コロナ貸付金 返済37% 審査緩和と物価高が影響 コロナ特例貸付金の返済状況
この記事を書いた人 Avatar photo 琉球新報朝刊

 新型コロナウイルス禍による生活困窮者に対し、国が特例として総額1兆4千億円超を貸し付けた支援策で、2023年の返済予定額約1047億3300万円のうち、実際の返済額が37%にとどまることが9日、厚生労働省への取材で分かった。迅速な支援につなげるため審査条件を緩和して返済能力にかかわらず貸し付けたことに加え、足元の物価高などを受けた家計の回復の遅れが背景にあるとみられる。
 同省は「返済期限が近づいたら、自治体や各地の社会福祉協議会に相談してほしい」としている。
 特例貸し付けは20年3月~22年9月、都道府県の社会福祉協議会が窓口となり実施。休業による減収世帯などを対象とした「緊急小口資金」と、失業者らを対象とした「総合支援資金」があり、金額は合計最大200万円。従来は低所得世帯が生活を立て直すための制度で、コロナ禍の特例として上限額や対象世帯を拡大した。
 返済は23年1月から全国で始まった。

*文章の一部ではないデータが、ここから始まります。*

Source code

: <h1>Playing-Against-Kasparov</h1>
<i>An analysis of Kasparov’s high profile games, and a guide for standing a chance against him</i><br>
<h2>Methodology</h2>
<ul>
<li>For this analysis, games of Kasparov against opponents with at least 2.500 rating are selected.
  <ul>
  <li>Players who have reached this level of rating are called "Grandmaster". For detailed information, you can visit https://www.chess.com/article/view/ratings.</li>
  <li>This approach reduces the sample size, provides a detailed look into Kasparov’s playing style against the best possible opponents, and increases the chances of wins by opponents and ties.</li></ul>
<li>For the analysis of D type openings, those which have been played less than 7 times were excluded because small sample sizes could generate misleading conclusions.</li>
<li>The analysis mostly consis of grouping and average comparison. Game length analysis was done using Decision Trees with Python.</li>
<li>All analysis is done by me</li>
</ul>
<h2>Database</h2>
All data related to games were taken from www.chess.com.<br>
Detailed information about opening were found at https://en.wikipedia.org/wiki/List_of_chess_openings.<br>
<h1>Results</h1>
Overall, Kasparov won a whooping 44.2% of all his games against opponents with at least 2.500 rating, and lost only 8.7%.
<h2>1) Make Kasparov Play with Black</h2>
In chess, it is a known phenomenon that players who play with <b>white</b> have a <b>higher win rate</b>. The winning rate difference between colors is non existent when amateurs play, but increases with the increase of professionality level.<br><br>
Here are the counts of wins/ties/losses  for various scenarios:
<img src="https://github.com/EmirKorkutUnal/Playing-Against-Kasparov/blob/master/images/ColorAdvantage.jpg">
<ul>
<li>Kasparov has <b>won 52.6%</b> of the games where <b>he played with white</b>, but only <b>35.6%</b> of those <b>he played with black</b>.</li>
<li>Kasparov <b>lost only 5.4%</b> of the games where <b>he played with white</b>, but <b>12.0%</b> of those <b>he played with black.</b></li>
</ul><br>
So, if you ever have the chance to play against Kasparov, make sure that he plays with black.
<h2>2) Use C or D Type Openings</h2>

同年12月末までに期限を迎えたうち、約387億6800万円が返済され、約659億6500万円が回収できていない。
 全国社会福祉協議会の担当者らによると、従来の貸し付けでは返済能力を審査していた一方、コロナ禍では審査基準や申請手続きを簡略化。返済の可能性が低い人も利用でき、返済率が低くなっているという。
 厚労省は、相談態勢を強化し返済率向上を目指す。自治体による家計支援の活用も求めている。